The leadership in Washington has consistently failed to develop and implement a coherent policy. The shift of resources and attention from Afghanistan to Iraq almost immediately after the Taliban were first driven from Kabul also underscored a lack of strategic priority. The absence of policy coherence between Washington and its NATO allies early on was replicated by sharp divisions between civilian and military leaders – as reflected in the starkly opposed opinions of the Pentagon and the U.S. embassy in Kabul on the best way forward; most recently evidenced in the departure of General Stanley McChrystal. Measuring inputs rather than outcomes has allowed bureaucrats to trumpet illusory successes. Policymaking has been haphazard, based on the premise that if a bad idea is revived often enough, it might eventually work. Plans for reintegrating the Taliban and establishing local police militias have come and gone and come again with no positive results. Attempts at reconciliation have resulted, likewise, in little more than talk about talks.
Real work to build a capable police and military only began in 2008. Despite endless pledges to restore the rule of law, efforts to provide Afghans with rudimentary justice have barely started. The international community has repeatedly failed to acknowledge the link between stability and justice, though it has long been evident that grievances against predatory government actors are driving the insurgency.

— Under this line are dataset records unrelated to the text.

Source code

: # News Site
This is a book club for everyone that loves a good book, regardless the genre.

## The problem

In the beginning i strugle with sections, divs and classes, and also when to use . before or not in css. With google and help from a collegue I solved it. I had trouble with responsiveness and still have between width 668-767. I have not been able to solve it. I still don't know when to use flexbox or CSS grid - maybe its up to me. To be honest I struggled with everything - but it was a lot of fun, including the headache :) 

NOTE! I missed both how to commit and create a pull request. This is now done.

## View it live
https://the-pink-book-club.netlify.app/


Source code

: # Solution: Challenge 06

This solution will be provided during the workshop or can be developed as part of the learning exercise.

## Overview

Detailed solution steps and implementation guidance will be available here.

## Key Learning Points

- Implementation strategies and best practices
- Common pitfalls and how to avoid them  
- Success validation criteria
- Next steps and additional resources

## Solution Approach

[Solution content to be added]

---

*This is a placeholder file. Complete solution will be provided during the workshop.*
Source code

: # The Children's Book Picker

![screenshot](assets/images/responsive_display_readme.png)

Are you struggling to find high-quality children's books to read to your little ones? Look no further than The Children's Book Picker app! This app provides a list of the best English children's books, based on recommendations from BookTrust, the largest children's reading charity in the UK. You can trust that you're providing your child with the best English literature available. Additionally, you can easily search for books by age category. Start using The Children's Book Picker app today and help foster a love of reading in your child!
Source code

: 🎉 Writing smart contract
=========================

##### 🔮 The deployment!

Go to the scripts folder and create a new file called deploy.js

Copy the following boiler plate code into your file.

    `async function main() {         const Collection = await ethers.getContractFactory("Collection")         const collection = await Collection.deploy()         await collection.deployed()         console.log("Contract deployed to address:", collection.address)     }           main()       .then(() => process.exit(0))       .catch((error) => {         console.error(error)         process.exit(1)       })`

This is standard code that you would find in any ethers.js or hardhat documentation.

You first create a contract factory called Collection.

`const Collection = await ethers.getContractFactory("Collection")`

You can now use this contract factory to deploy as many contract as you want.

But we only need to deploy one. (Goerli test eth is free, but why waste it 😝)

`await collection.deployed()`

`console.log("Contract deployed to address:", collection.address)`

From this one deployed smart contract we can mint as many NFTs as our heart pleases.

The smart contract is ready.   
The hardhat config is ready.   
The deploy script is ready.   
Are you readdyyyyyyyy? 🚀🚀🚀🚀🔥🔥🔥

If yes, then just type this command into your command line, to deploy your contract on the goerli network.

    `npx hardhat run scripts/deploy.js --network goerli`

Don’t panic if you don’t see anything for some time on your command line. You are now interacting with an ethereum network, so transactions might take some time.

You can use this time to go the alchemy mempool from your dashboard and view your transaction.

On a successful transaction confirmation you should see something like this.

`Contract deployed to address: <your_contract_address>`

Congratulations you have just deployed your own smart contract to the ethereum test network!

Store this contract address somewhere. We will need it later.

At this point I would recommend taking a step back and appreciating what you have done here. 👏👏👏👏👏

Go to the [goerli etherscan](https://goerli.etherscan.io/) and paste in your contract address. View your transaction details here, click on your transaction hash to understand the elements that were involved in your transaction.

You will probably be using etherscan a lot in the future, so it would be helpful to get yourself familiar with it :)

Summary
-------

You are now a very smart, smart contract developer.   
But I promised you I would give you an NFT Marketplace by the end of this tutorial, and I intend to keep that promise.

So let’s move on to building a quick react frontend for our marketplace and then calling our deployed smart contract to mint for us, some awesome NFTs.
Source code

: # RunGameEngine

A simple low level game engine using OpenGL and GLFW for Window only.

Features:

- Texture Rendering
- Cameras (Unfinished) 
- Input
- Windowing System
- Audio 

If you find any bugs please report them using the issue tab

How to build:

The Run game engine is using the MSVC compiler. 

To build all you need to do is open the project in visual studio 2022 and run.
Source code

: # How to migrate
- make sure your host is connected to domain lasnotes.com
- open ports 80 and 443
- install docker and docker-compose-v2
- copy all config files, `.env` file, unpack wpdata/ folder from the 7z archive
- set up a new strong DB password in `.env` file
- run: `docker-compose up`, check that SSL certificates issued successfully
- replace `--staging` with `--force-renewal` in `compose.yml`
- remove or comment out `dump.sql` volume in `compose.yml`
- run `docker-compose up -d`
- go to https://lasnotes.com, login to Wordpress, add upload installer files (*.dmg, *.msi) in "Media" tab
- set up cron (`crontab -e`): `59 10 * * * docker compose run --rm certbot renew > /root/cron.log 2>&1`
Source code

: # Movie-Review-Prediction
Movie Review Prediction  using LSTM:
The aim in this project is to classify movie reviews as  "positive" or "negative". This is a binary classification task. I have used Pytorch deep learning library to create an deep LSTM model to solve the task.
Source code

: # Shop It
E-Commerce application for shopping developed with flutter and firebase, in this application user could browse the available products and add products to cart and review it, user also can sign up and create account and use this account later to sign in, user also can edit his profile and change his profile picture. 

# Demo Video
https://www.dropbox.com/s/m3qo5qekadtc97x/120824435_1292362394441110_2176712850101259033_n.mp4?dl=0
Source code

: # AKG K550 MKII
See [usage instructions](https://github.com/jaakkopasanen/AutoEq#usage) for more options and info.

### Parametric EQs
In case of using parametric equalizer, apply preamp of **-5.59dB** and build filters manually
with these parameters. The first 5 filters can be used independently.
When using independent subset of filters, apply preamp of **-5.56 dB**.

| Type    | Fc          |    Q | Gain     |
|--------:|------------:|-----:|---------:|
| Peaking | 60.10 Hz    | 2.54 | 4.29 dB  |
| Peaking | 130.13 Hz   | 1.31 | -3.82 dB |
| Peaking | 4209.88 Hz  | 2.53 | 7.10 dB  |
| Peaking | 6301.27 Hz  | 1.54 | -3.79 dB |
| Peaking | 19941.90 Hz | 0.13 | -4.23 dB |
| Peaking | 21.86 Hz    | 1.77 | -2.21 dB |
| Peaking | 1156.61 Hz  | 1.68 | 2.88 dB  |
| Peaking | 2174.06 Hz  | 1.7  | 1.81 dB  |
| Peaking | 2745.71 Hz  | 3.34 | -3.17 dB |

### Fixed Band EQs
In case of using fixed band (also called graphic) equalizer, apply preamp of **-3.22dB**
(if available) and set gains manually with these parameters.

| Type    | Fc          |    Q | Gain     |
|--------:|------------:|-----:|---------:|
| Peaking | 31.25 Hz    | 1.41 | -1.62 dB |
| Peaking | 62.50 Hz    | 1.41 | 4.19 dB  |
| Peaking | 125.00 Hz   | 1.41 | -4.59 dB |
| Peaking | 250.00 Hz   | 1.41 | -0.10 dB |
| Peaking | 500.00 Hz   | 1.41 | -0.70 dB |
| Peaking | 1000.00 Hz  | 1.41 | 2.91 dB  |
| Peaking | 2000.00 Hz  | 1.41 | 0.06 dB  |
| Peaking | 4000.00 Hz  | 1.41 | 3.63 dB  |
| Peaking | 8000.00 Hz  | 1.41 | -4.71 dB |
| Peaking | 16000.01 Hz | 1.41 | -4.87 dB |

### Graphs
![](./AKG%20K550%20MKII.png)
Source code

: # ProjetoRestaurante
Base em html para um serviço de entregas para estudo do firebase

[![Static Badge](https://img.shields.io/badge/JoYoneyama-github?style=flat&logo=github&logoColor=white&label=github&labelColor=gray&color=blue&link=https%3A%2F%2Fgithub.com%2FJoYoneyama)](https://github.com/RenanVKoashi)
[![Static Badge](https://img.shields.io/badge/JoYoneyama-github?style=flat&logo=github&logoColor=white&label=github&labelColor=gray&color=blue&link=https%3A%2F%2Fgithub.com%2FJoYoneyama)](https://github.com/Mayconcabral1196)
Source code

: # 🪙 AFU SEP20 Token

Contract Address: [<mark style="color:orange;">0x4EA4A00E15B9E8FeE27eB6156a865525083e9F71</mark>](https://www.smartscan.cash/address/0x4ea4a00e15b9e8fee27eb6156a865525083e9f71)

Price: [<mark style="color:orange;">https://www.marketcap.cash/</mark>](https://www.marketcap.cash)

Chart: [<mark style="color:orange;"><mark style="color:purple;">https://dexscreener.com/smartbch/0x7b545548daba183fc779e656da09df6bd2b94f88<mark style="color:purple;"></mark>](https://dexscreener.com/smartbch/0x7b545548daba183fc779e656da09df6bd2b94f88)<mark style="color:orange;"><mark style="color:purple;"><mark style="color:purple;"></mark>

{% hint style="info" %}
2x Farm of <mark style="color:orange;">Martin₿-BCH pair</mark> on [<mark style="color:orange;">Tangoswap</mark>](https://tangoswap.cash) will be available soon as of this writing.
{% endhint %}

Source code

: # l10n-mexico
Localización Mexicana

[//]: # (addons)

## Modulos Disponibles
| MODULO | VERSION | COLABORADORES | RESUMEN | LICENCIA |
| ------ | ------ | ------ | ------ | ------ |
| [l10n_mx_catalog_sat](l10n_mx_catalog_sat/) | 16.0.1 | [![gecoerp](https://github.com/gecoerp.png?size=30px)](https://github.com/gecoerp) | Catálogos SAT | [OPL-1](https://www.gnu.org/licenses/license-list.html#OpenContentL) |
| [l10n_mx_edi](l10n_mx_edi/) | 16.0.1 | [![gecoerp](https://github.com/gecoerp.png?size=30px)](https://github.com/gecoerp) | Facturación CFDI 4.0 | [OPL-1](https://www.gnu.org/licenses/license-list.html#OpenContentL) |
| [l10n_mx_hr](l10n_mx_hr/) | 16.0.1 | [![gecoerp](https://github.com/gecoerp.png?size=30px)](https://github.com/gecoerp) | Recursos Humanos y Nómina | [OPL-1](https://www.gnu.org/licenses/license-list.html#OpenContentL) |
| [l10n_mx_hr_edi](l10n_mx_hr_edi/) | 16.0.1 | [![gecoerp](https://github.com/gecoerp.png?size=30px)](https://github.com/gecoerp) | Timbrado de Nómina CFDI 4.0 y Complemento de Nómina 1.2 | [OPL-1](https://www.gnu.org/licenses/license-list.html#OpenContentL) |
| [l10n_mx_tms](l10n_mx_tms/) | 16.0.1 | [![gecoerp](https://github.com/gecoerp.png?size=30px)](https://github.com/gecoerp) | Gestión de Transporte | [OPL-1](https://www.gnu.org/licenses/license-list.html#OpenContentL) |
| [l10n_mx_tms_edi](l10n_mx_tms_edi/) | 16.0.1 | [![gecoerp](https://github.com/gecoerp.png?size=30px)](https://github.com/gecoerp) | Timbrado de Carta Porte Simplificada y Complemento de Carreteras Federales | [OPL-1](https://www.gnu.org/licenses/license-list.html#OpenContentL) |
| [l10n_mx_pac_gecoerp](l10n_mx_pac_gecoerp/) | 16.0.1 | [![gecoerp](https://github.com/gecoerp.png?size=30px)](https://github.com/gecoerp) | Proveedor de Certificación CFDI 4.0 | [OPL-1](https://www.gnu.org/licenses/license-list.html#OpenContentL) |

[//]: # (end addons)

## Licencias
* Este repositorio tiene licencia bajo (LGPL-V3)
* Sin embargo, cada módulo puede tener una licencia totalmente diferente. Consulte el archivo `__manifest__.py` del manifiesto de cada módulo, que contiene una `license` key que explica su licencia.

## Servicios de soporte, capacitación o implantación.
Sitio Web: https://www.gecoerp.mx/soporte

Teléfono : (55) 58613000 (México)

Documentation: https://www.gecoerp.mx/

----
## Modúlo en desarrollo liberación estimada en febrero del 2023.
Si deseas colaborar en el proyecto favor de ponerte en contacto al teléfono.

All of these problems have led many to believe it is time for the foreign forces to leave. Unfortunately, a rush to the exit will not help Afghans nor will it address the very real regional and global security concerns posed by the breakdown of the Afghan state. Without outside support, the Karzai government would collapse, the Taliban would control much of the country and internal conflict would worsen, increasing the prospects of a return of the destructive civil war of the 1990s. Even a partial Taliban victory would provide succour and a refuge for Pakistani jihadi groups. That could intensify violence in Pakistan and increase attacks on India. Afghanistan’s neighbours would step up support for their proxies, injecting military resources, financing and new energy into the war. As conflict spreads – along with refugees, jihadis and other problems – the situation would be well beyond the control of a few drone strikes.
This paper is aimed at reminding policymakers of the deep problems that exist in Afghanistan. Any plan that fails to deal with the decay in Kabul will not succeed. President Hamid Karzai no longer enjoys the legitimacy and popularity he once had and he has subsequently lost his ability to stitch together lasting political deals. Despite the rhetoric surrounding reconciliation, Karzai is in no position to act alone as a guarantor for the interests of the Afghan state. In the current political context, negotiations with the insurgents stand a slim chance of success. Instead, the key to fighting the insurgency and bringing about the conditions for a political settlement lies in improving security, justice and governance and, as previous Crisis Group reports have shown, there are few quick fixes in these areas.